ABOUT THIS TASK>
Go to the line in the entries below that holds "The semantic workspace" and repeat exactly from there through the line that holds "The agent is", inclusive.

DATA EXTRACT>
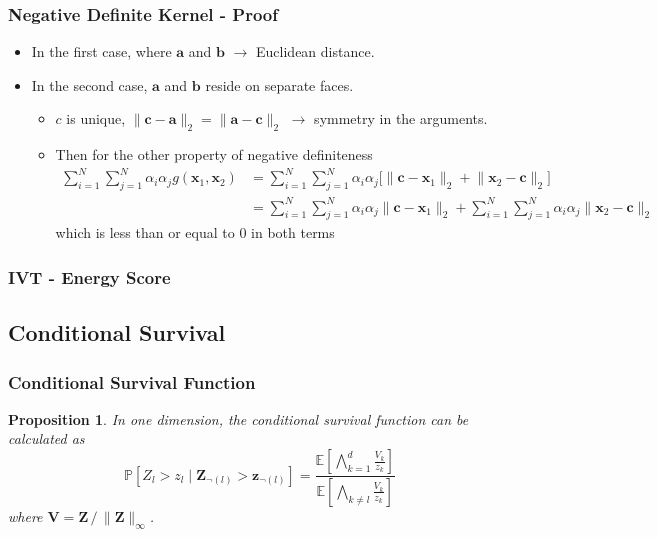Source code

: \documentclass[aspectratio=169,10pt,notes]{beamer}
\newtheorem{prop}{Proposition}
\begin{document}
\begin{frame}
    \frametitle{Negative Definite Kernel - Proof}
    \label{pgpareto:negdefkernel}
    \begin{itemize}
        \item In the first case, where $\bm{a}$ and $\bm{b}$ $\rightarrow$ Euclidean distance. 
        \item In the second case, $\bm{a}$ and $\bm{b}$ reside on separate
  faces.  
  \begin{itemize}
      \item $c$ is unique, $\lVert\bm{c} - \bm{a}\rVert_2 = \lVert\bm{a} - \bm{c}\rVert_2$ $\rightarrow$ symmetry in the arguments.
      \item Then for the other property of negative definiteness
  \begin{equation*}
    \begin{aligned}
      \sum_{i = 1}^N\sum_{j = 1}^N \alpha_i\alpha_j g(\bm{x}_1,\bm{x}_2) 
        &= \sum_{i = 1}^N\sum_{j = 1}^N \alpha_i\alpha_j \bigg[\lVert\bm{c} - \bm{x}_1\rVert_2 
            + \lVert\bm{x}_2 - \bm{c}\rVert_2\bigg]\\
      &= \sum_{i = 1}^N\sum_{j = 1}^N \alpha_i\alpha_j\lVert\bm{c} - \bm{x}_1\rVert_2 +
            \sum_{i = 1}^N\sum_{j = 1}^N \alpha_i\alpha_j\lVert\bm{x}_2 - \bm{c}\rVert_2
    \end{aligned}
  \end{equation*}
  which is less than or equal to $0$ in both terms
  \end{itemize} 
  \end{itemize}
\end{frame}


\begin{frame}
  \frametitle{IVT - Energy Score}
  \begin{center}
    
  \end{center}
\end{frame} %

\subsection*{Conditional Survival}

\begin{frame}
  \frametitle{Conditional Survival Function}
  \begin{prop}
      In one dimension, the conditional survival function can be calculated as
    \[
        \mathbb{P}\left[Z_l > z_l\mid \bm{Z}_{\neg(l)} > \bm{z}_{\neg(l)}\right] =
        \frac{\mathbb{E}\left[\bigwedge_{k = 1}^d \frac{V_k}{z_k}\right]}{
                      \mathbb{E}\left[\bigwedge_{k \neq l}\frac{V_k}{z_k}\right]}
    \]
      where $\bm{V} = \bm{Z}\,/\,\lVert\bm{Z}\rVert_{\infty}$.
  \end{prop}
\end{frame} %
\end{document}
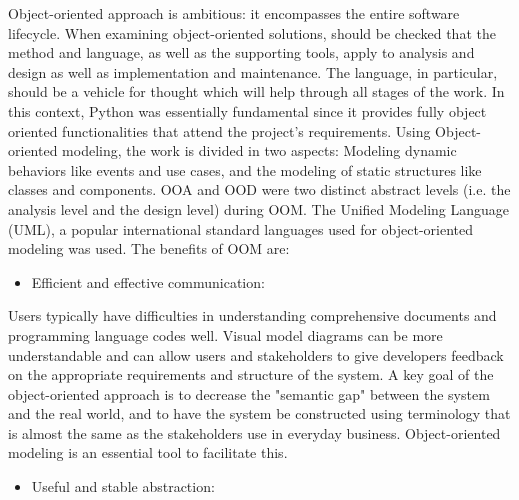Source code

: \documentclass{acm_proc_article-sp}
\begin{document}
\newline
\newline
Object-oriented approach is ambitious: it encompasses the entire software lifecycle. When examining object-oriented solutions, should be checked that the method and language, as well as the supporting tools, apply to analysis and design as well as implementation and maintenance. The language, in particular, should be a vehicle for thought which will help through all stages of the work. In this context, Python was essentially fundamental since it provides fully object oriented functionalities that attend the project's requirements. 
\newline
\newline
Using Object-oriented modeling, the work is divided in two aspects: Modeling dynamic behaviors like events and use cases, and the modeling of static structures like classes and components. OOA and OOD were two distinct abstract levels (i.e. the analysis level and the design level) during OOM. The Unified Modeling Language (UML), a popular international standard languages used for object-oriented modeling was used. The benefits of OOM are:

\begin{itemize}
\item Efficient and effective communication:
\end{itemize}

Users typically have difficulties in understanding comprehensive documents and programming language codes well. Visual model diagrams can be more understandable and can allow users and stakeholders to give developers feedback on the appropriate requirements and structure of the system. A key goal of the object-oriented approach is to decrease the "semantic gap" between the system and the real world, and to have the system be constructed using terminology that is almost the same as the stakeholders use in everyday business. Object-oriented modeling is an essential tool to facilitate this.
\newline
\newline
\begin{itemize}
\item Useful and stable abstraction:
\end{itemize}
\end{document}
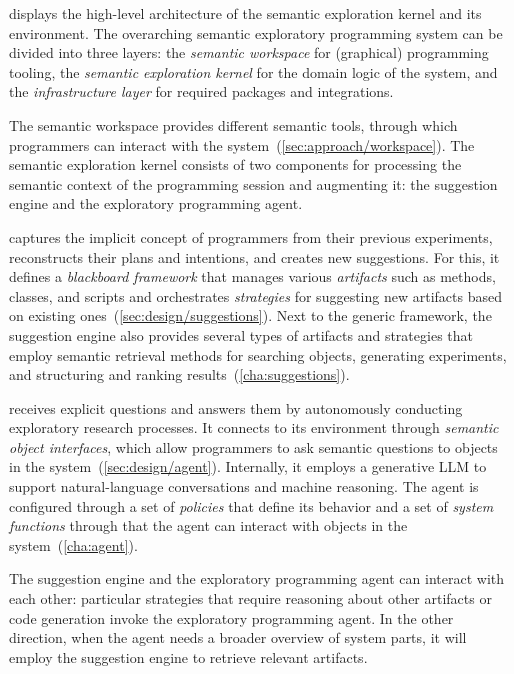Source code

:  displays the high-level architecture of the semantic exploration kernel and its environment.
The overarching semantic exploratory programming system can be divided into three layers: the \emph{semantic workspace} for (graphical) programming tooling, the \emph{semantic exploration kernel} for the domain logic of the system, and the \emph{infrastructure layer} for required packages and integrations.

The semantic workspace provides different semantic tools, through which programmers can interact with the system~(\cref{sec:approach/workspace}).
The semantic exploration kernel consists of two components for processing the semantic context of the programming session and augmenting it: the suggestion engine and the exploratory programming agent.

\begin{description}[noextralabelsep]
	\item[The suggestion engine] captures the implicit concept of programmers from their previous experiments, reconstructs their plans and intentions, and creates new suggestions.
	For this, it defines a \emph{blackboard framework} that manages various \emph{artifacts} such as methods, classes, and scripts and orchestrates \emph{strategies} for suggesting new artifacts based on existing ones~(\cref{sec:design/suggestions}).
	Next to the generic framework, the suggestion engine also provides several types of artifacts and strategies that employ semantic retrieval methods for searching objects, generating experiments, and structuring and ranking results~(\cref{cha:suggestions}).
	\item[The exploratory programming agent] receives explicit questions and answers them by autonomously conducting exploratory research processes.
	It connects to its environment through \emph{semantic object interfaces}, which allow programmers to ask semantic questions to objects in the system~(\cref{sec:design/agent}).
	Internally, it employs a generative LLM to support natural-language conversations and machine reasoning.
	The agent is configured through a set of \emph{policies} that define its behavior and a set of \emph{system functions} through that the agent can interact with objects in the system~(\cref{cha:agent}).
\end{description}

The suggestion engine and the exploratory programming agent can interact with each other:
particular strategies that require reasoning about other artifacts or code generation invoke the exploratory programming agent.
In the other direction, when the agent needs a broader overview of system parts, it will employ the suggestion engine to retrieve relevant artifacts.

PROBLEM SOLUTION>
The semantic workspace provides different semantic tools, through which programmers can interact with the system~(\cref{sec:approach/workspace}).
The semantic exploration kernel consists of two components for processing the semantic context of the programming session and augmenting it: the suggestion engine and the exploratory programming agent.

\begin{description}[noextralabelsep]
	\item[The suggestion engine] captures the implicit concept of programmers from their previous experiments, reconstructs their plans and intentions, and creates new suggestions.
	For this, it defines a \emph{blackboard framework} that manages various \emph{artifacts} such as methods, classes, and scripts and orchestrates \emph{strategies} for suggesting new artifacts based on existing ones~(\cref{sec:design/suggestions}).
	Next to the generic framework, the suggestion engine also provides several types of artifacts and strategies that employ semantic retrieval methods for searching objects, generating experiments, and structuring and ranking results~(\cref{cha:suggestions}).
	\item[The exploratory programming agent] receives explicit questions and answers them by autonomously conducting exploratory research processes.
	It connects to its environment through \emph{semantic object interfaces}, which allow programmers to ask semantic questions to objects in the system~(\cref{sec:design/agent}).
	Internally, it employs a generative LLM to support natural-language conversations and machine reasoning.
	The agent is configured through a set of \emph{policies} that define its behavior and a set of \emph{system functions} through that the agent can interact with objects in the system~(\cref{cha:agent}).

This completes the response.